## Dataset extract
****

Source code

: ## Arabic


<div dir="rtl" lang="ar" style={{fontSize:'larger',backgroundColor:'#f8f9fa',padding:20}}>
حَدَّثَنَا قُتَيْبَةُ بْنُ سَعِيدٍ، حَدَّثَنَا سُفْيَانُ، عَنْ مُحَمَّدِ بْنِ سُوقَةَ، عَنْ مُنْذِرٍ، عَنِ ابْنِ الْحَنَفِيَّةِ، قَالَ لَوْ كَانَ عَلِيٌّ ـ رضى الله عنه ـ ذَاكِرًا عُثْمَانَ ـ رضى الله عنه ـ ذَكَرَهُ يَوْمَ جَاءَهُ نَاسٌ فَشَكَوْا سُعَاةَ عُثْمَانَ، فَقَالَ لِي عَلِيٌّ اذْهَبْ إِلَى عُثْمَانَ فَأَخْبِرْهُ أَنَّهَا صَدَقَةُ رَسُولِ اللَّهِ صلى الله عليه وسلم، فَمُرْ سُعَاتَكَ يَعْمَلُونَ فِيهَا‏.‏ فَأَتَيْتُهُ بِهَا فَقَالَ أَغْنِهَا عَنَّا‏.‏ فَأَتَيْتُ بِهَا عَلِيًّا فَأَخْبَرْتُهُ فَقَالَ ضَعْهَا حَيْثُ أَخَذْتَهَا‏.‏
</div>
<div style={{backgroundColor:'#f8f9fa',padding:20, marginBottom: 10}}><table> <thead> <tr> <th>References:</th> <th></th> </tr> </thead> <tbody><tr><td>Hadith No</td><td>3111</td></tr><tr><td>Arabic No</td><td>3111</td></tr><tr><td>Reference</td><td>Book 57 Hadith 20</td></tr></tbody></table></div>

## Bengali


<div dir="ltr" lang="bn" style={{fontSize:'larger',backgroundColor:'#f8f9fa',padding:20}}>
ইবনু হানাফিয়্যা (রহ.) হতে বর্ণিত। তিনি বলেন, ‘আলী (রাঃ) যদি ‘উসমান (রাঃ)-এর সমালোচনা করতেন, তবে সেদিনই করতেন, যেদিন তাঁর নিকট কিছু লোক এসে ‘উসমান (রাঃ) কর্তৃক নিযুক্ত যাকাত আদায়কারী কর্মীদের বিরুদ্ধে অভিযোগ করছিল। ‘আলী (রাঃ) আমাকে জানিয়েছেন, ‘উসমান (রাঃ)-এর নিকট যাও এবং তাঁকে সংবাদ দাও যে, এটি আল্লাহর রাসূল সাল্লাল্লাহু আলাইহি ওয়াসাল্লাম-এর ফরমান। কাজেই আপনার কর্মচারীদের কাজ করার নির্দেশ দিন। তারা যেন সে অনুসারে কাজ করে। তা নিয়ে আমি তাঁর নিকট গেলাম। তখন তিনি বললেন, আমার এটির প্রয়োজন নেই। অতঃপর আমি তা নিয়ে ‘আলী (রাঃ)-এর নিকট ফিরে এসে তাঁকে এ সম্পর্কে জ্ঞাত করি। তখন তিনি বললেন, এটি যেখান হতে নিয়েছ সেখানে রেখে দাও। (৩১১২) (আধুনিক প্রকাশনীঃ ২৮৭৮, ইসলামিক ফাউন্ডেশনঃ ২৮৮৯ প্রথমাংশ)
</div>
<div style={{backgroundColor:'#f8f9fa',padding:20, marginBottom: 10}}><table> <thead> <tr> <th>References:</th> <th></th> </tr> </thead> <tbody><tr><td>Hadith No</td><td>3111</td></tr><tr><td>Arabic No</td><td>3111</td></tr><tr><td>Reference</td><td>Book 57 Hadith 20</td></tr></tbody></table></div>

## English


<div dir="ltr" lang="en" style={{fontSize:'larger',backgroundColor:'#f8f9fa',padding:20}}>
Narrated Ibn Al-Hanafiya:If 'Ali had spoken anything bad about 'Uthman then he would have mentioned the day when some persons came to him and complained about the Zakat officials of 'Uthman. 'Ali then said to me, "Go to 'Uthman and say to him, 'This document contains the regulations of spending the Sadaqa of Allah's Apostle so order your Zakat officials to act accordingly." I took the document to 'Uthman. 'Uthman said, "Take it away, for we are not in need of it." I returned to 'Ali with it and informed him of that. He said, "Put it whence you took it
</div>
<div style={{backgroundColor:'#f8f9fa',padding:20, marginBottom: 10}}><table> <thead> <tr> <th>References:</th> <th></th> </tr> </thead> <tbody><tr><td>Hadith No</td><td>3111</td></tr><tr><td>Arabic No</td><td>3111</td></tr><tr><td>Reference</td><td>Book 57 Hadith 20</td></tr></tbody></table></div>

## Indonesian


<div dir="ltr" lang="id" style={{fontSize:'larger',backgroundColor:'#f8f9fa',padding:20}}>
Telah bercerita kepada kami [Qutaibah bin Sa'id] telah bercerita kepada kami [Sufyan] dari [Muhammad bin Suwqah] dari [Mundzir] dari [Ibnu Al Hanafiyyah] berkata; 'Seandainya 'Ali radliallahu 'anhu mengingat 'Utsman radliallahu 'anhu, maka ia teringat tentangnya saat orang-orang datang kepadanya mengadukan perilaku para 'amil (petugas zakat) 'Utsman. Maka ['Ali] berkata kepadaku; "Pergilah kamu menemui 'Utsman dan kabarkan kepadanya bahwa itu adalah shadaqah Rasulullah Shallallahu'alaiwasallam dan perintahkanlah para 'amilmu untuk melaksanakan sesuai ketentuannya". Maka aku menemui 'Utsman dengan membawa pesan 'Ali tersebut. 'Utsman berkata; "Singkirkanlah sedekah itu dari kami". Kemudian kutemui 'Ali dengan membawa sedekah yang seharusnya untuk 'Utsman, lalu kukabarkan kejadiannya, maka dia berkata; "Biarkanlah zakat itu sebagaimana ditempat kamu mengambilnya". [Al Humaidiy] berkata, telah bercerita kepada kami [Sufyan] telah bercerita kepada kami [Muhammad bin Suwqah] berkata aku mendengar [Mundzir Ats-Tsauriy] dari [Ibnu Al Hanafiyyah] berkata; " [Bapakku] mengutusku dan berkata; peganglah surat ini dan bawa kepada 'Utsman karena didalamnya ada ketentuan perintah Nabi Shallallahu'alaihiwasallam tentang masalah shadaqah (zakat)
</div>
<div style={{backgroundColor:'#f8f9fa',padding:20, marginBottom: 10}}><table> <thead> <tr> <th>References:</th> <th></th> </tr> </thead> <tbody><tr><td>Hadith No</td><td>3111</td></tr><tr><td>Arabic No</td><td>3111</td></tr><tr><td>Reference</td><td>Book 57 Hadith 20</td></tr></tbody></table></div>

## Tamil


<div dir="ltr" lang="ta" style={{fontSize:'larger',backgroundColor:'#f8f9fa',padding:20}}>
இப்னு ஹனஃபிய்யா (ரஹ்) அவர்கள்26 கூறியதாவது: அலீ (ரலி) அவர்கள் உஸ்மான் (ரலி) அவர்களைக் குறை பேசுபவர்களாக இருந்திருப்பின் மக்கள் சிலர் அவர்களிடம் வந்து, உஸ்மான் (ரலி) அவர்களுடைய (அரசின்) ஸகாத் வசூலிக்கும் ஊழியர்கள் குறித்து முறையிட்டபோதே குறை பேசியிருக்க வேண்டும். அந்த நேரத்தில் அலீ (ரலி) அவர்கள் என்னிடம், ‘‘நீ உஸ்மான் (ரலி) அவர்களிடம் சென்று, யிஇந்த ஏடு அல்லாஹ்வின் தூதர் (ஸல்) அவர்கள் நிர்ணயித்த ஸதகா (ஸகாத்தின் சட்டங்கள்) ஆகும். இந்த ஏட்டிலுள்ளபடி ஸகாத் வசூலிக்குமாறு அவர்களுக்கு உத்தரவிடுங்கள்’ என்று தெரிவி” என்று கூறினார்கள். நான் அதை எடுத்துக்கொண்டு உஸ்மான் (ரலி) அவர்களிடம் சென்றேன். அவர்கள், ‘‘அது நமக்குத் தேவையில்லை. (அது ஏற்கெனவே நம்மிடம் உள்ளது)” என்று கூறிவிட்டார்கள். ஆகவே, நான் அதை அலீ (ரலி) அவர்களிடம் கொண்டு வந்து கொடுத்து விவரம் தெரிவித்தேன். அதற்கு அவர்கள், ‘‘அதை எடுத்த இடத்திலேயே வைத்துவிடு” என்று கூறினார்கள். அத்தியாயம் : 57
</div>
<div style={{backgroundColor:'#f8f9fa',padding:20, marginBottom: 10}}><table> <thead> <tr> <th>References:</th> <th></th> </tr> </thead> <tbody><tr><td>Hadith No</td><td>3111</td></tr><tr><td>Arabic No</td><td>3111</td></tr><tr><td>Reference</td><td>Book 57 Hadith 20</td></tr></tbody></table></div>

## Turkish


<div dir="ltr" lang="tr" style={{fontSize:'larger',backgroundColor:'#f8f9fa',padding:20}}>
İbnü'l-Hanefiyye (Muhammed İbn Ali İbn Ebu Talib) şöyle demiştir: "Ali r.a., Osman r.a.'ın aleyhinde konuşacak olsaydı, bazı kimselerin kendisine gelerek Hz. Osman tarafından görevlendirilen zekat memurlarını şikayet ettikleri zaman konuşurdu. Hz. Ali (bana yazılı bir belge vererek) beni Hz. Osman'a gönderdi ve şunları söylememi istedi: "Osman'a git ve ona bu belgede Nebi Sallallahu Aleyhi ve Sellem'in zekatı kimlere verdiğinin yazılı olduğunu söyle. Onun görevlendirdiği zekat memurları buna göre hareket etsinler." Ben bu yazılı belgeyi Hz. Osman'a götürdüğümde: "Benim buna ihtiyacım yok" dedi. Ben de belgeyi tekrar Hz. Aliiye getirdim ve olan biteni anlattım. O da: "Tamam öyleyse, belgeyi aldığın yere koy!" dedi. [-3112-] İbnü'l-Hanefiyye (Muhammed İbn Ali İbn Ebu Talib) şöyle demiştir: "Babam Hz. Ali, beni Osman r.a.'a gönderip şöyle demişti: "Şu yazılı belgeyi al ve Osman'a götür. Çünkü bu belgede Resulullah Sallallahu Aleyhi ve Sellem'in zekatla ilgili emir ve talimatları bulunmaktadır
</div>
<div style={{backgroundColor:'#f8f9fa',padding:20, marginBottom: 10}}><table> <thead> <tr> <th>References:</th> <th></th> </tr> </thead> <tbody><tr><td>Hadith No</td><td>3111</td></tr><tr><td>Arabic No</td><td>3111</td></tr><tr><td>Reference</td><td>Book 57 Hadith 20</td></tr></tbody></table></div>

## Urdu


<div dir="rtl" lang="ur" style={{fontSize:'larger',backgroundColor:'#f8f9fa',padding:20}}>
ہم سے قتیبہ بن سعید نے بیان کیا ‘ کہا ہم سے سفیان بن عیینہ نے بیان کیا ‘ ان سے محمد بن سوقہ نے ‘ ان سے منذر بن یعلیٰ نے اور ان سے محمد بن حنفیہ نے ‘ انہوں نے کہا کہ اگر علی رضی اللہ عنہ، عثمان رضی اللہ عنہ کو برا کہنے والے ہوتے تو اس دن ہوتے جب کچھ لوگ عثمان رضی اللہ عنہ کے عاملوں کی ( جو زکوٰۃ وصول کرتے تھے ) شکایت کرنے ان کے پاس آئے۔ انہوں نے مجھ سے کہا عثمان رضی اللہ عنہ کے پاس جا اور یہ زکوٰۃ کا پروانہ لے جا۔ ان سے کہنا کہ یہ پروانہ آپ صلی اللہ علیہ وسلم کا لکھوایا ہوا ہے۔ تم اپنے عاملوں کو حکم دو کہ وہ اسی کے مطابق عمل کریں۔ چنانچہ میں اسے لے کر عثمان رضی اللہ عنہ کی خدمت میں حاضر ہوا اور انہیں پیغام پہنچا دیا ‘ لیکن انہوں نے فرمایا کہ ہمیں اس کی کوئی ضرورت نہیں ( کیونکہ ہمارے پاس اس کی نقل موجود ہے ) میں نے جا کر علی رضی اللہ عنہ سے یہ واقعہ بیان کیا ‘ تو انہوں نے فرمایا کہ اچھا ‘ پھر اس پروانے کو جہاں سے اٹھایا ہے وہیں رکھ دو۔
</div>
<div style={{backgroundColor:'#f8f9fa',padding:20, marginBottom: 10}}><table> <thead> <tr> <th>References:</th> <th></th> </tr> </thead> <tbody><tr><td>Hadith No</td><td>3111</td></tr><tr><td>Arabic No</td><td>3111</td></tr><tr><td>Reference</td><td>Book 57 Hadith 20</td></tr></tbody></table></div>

****

## What you have to do
Only lines holding the word "larger" belong in the answer; copy each one from the material.

## Final answer
<div dir="rtl" lang="ar" style={{fontSize:'larger',backgroundColor:'#f8f9fa',padding:20}}>
<div dir="ltr" lang="bn" style={{fontSize:'larger',backgroundColor:'#f8f9fa',padding:20}}>
<div dir="ltr" lang="en" style={{fontSize:'larger',backgroundColor:'#f8f9fa',padding:20}}>
<div dir="ltr" lang="id" style={{fontSize:'larger',backgroundColor:'#f8f9fa',padding:20}}>
<div dir="ltr" lang="ta" style={{fontSize:'larger',backgroundColor:'#f8f9fa',padding:20}}>
<div dir="ltr" lang="tr" style={{fontSize:'larger',backgroundColor:'#f8f9fa',padding:20}}>
<div dir="rtl" lang="ur" style={{fontSize:'larger',backgroundColor:'#f8f9fa',padding:20}}>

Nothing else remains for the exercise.